# Conquest Heavy 2 stage blower. Lift assist tips ?



## Jason L (25 d ago)

Good Morning. I'm new on here and hoping someone may have some tips. I have a new to me 2016 Conquest with a 2 stage blower attachment and manual lift. It is heavy...really heavy. I'm not a huge guy, but I also wouldn't be considered weak, and this thing takes a TON of effort to lift the blower with the manual lift. I mounted it myself and I believe I have everything on correctly and have the lift spring tightened almost all the way (max assist) and it's still a bear, to the point where my 70+ year old dad was hardly able to lift it at all.
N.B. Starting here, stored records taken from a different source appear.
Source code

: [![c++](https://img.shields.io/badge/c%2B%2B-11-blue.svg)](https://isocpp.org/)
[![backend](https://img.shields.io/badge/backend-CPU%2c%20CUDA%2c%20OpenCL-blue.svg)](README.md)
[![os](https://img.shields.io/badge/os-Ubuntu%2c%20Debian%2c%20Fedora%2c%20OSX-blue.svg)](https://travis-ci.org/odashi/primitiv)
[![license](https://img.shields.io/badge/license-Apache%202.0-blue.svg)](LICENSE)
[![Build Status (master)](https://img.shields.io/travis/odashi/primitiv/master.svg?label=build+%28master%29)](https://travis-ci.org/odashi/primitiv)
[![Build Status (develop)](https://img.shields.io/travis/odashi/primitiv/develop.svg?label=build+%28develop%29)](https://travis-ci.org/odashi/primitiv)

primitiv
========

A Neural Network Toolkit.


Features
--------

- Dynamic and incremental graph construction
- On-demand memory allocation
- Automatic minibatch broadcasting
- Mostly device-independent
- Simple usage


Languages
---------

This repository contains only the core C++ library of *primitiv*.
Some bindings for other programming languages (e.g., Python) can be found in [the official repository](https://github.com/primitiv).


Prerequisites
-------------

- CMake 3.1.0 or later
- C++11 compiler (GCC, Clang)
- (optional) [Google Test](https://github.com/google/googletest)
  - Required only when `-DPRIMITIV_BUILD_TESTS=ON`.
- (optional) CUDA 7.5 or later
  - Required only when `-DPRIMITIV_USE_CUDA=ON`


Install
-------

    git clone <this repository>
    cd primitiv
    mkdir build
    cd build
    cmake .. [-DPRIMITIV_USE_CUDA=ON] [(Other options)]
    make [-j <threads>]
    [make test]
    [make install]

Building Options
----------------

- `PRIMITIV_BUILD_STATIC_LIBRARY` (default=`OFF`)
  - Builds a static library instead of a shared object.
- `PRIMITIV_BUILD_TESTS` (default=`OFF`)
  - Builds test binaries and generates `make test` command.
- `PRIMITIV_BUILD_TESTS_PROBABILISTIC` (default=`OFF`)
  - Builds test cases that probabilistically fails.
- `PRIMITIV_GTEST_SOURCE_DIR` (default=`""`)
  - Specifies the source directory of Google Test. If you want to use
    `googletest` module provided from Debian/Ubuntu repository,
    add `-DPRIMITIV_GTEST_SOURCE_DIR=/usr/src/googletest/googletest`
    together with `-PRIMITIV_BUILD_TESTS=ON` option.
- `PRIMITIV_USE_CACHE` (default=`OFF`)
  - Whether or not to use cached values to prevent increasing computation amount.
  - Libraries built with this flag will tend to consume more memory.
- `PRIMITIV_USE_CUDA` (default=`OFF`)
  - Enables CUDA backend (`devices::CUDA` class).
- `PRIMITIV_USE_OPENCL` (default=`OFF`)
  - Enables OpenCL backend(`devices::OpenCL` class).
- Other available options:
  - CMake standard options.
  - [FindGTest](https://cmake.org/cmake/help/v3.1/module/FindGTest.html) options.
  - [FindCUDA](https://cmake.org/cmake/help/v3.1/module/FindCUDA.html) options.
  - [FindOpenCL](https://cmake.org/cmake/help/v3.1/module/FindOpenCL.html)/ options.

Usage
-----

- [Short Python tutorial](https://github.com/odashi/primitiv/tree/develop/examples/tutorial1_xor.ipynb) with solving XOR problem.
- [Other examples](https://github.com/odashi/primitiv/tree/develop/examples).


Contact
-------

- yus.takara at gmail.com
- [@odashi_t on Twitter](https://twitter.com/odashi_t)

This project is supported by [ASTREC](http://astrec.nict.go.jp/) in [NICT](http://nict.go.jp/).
Does anyone have any tips for improving the ease of the lift for this beast? The machine is awesome and runs through heavy wet snow with ease, but I can foresee just leaving the thing down at this point.

Thanks for input

-Jason


----------



## harry16 (Dec 8, 2011)

You may be able to add a hydraulic lift to your tractor. Included on the newer models. Here is an excerpt of the lift description 

*Hydraulic Lift and Power Steering Systems*

Simplicity’s new hydraulic lift system includes an electro-hydraulic actuator that delivers the power and speed of a traditional hydraulic system without the additional maintenance. The hydraulic lift has a streamlined function with an easy-to-access lever to raise and lower the mower deck and attachments for easy operation. The new power steering option gives operators more control to mow intricate landscapes with precision. Engineers rigorously tested the new systems to ensure they withstand the harshest of environments. New power steering and electric lift systems will be available on the following models:


Broadmoor™ 25/52
Conquest™ SCS
Prestige™ SCS

Attached below is the Simplicity website:









Simplicity® Adds Ergonomic Power Steering and Hydraulic Lift Systems to Select Ride Mowers | Simplicity Newsroom


Additional upgrades include redesigned instrumentation and premium seat options




www.simplicitymfg.com


----------



## Jason L (25 d ago)

harry16 said:


> You may be able to add a hydraulic lift to your tractor. Included on the newer models. Here is an excerpt of the lift description
> 
> *Hydraulic Lift and Power Steering Systems*
> 
> ...


UNfortunataely, mine is not the SCS model, which came with power steering and coil over suspension on the front two wheels. I had an old Landlord DLX that had the hydro lift and a single stage snowblower. My Conquest moves snow much better, but yes, I miss the hydro lift already.


----------



## EdF (Sep 15, 2014)

You might consider using a "cheater" pipe on the lift handle to increase your mechanical advantage for lifting?


----------



## FredM (Nov 18, 2015)

Is it possible to mount a motor vehicle winch to take the load?.


----------



## sixbales (May 18, 2011)

FredM said:


> Is it possible to mount a motor vehicle winch to take the load?.


Good idea!!


----------



## FredM (Nov 18, 2015)

FredM said:


> Is it possible to mount a motor vehicle winch to take the load?.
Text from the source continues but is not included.